[Opening Excerpted data section]

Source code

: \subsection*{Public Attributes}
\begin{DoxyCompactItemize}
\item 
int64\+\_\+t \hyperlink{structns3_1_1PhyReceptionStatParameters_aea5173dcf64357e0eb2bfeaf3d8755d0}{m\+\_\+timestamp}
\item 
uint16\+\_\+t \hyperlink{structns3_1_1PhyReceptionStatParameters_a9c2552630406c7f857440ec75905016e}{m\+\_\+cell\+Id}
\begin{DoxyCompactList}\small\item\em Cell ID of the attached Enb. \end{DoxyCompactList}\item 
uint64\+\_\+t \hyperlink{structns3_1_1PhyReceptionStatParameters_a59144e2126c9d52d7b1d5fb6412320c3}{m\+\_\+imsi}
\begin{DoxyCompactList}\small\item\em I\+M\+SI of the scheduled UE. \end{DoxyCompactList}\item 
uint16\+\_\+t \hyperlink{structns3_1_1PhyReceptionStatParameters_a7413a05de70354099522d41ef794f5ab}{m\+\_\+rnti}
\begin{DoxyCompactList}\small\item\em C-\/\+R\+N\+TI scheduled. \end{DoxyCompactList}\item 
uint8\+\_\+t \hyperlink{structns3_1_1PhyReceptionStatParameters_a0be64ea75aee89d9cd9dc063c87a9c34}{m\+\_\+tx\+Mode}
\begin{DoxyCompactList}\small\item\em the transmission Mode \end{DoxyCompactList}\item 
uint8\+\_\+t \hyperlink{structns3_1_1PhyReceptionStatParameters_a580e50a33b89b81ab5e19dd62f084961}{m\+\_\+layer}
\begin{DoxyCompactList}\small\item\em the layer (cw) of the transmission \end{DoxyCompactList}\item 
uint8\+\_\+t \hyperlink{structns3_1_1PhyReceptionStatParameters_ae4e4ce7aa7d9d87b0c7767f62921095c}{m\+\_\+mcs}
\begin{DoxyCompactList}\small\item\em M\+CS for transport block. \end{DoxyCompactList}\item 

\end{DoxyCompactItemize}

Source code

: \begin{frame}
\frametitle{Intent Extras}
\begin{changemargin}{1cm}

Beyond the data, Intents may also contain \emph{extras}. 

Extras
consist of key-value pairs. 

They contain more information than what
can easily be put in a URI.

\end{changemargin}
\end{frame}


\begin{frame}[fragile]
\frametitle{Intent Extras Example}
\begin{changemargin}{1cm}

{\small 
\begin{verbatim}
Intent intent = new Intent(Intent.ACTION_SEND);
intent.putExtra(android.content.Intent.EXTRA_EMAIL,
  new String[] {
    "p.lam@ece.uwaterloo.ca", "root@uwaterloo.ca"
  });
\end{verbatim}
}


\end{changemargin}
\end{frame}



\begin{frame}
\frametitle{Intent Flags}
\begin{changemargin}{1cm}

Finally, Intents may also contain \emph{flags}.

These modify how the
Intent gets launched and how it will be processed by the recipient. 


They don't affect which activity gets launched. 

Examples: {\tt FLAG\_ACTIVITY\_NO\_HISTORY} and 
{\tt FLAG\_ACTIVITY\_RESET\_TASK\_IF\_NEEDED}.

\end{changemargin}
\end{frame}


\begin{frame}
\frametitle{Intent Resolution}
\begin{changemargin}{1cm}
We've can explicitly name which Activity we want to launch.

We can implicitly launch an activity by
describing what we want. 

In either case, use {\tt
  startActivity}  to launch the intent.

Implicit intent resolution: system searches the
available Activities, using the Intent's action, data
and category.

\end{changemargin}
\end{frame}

[Closing Excerpted data section]

Reproduce every line above without error.

Source code

: \subsection*{Public Attributes}
\begin{DoxyCompactItemize}
\item 
int64\+\_\+t \hyperlink{structns3_1_1PhyReceptionStatParameters_aea5173dcf64357e0eb2bfeaf3d8755d0}{m\+\_\+timestamp}
\item 
uint16\+\_\+t \hyperlink{structns3_1_1PhyReceptionStatParameters_a9c2552630406c7f857440ec75905016e}{m\+\_\+cell\+Id}
\begin{DoxyCompactList}\small\item\em Cell ID of the attached Enb. \end{DoxyCompactList}\item 
uint64\+\_\+t \hyperlink{structns3_1_1PhyReceptionStatParameters_a59144e2126c9d52d7b1d5fb6412320c3}{m\+\_\+imsi}
\begin{DoxyCompactList}\small\item\em I\+M\+SI of the scheduled UE. \end{DoxyCompactList}\item 
uint16\+\_\+t \hyperlink{structns3_1_1PhyReceptionStatParameters_a7413a05de70354099522d41ef794f5ab}{m\+\_\+rnti}
\begin{DoxyCompactList}\small\item\em C-\/\+R\+N\+TI scheduled. \end{DoxyCompactList}\item 
uint8\+\_\+t \hyperlink{structns3_1_1PhyReceptionStatParameters_a0be64ea75aee89d9cd9dc063c87a9c34}{m\+\_\+tx\+Mode}
\begin{DoxyCompactList}\small\item\em the transmission Mode \end{DoxyCompactList}\item 
uint8\+\_\+t \hyperlink{structns3_1_1PhyReceptionStatParameters_a580e50a33b89b81ab5e19dd62f084961}{m\+\_\+layer}
\begin{DoxyCompactList}\small\item\em the layer (cw) of the transmission \end{DoxyCompactList}\item 
uint8\+\_\+t \hyperlink{structns3_1_1PhyReceptionStatParameters_ae4e4ce7aa7d9d87b0c7767f62921095c}{m\+\_\+mcs}
\begin{DoxyCompactList}\small\item\em M\+CS for transport block. \end{DoxyCompactList}\item 

\end{DoxyCompactItemize}

Source code

: \begin{frame}
\frametitle{Intent Extras}
\begin{changemargin}{1cm}

Beyond the data, Intents may also contain \emph{extras}. 

Extras
consist of key-value pairs. 

They contain more information than what
can easily be put in a URI.

\end{changemargin}
\end{frame}


\begin{frame}[fragile]
\frametitle{Intent Extras Example}
\begin{changemargin}{1cm}

{\small 
\begin{verbatim}
Intent intent = new Intent(Intent.ACTION_SEND);
intent.putExtra(android.content.Intent.EXTRA_EMAIL,
  new String[] {
    "p.lam@ece.uwaterloo.ca", "root@uwaterloo.ca"
  });
\end{verbatim}
}


\end{changemargin}
\end{frame}



\begin{frame}
\frametitle{Intent Flags}
\begin{changemargin}{1cm}

Finally, Intents may also contain \emph{flags}.

These modify how the
Intent gets launched and how it will be processed by the recipient. 


They don't affect which activity gets launched. 

Examples: {\tt FLAG\_ACTIVITY\_NO\_HISTORY} and 
{\tt FLAG\_ACTIVITY\_RESET\_TASK\_IF\_NEEDED}.

\end{changemargin}
\end{frame}


\begin{frame}
\frametitle{Intent Resolution}
\begin{changemargin}{1cm}
We've can explicitly name which Activity we want to launch.

We can implicitly launch an activity by
describing what we want. 

In either case, use {\tt
  startActivity}  to launch the intent.

Implicit intent resolution: system searches the
available Activities, using the Intent's action, data
and category.

\end{changemargin}
\end{frame}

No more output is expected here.